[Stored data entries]
##############################

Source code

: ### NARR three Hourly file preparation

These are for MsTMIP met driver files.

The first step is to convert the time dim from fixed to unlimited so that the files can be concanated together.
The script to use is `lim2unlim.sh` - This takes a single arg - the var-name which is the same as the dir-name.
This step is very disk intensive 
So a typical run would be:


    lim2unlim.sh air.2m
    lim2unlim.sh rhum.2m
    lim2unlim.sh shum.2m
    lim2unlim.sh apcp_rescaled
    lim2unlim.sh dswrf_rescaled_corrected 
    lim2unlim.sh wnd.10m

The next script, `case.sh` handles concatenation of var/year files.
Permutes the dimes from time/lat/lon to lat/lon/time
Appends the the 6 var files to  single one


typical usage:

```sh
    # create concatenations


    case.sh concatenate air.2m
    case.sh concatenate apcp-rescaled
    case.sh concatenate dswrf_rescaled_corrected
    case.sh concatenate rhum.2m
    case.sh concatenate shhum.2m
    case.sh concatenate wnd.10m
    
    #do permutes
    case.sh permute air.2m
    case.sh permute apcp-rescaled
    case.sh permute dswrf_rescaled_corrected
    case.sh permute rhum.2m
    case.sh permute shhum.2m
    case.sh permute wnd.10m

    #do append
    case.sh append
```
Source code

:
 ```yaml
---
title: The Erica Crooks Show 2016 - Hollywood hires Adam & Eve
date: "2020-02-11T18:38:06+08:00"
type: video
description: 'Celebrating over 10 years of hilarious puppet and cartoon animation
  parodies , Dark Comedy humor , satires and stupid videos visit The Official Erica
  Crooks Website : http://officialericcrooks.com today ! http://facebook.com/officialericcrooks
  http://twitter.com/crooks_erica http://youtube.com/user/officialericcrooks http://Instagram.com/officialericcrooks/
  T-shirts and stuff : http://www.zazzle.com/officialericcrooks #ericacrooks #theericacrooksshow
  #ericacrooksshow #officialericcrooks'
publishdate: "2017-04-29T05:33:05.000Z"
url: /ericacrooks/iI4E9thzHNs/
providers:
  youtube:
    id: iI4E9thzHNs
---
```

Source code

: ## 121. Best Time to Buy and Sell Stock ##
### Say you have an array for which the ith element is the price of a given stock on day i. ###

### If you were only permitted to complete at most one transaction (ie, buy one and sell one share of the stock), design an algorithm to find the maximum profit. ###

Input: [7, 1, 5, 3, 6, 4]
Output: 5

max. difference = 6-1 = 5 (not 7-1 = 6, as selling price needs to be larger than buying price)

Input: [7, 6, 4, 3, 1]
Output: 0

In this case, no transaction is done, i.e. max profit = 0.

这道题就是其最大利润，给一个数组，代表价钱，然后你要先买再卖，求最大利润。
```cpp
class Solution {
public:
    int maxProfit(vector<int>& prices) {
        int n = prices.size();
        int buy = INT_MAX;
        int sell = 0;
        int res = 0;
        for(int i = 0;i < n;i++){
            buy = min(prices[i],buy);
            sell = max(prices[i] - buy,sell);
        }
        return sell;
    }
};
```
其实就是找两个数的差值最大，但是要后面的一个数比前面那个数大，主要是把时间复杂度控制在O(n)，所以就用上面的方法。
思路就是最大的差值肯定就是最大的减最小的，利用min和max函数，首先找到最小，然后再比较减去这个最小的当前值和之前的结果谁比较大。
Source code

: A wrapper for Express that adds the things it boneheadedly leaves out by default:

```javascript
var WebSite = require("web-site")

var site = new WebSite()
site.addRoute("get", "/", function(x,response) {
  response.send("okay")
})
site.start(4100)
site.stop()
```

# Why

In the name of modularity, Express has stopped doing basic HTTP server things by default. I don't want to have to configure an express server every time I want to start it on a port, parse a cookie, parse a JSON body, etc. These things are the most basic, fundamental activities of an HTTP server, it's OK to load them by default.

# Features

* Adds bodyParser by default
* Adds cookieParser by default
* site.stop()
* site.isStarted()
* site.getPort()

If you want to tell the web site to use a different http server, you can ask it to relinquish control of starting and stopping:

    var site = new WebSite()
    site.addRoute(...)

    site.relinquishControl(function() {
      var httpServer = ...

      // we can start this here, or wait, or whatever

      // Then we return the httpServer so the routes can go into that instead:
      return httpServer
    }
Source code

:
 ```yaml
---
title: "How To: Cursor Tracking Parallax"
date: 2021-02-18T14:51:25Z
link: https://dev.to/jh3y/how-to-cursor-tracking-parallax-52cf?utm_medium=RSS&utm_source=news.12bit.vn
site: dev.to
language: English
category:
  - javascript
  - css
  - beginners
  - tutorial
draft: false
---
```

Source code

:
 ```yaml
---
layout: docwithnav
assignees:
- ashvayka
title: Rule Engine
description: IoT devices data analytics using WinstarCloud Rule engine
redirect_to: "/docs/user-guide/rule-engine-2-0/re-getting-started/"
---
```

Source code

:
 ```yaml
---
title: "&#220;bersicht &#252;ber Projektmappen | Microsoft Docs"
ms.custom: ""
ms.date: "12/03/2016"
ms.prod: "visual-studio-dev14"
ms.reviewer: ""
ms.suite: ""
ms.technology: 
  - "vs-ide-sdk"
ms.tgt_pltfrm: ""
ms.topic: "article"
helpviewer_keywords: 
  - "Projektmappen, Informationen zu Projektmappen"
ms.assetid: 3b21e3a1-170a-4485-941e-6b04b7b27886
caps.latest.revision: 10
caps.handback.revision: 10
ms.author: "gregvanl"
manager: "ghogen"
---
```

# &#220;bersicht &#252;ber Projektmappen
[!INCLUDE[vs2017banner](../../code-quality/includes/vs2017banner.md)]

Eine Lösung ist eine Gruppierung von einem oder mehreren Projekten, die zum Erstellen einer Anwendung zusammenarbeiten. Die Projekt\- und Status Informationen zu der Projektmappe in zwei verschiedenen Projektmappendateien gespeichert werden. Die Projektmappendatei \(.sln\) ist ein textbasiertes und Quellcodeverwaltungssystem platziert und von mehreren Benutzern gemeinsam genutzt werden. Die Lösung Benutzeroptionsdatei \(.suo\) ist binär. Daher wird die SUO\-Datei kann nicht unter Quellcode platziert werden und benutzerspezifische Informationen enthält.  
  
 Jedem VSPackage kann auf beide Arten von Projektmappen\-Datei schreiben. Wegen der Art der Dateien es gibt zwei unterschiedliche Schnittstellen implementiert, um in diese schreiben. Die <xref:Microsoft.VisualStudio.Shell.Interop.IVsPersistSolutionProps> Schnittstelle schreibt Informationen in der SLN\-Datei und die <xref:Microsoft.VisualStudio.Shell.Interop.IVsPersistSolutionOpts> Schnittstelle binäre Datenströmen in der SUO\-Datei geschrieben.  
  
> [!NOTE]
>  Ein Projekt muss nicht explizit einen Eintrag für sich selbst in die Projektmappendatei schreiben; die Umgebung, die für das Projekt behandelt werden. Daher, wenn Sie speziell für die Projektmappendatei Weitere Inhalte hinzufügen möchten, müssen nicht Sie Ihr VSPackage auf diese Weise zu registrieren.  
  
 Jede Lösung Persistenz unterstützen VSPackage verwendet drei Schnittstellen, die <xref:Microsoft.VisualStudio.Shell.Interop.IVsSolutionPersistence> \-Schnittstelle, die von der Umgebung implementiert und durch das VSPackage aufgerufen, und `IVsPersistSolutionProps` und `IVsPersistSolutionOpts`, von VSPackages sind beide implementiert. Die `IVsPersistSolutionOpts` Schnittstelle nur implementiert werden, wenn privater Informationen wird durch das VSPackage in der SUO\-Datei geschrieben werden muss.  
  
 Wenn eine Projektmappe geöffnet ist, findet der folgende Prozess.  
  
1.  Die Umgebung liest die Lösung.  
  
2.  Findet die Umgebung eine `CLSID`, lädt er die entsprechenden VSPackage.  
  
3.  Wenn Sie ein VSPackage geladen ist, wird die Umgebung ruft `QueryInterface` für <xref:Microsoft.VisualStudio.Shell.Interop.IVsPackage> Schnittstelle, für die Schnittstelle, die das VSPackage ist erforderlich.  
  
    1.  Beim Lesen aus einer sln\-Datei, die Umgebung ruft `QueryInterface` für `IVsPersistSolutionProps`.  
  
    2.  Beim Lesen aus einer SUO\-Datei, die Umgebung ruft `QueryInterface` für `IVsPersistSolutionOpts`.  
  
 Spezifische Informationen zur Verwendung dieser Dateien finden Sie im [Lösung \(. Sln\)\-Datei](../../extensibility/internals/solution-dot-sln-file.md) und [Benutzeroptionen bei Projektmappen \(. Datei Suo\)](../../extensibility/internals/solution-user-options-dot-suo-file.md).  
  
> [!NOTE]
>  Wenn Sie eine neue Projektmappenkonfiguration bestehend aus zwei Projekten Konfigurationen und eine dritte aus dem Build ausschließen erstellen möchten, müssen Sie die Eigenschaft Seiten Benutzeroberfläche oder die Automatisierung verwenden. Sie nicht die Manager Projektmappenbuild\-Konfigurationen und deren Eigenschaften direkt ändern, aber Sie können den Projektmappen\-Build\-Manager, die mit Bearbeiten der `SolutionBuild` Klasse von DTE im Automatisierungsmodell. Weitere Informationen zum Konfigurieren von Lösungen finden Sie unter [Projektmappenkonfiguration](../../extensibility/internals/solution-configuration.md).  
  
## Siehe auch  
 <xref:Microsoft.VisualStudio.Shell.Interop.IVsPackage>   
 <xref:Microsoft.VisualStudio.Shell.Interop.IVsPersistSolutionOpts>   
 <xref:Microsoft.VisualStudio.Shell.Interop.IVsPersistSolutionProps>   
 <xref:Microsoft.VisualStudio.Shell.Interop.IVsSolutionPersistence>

##############################

The first line of the entries above marks where to begin; repeat each line exactly through the one that contains "The script to", and include that line.

Source code

: ### NARR three Hourly file preparation

These are for MsTMIP met driver files.

The first step is to convert the time dim from fixed to unlimited so that the files can be concanated together.
The script to use is `lim2unlim.sh` - This takes a single arg - the var-name which is the same as the dir-name.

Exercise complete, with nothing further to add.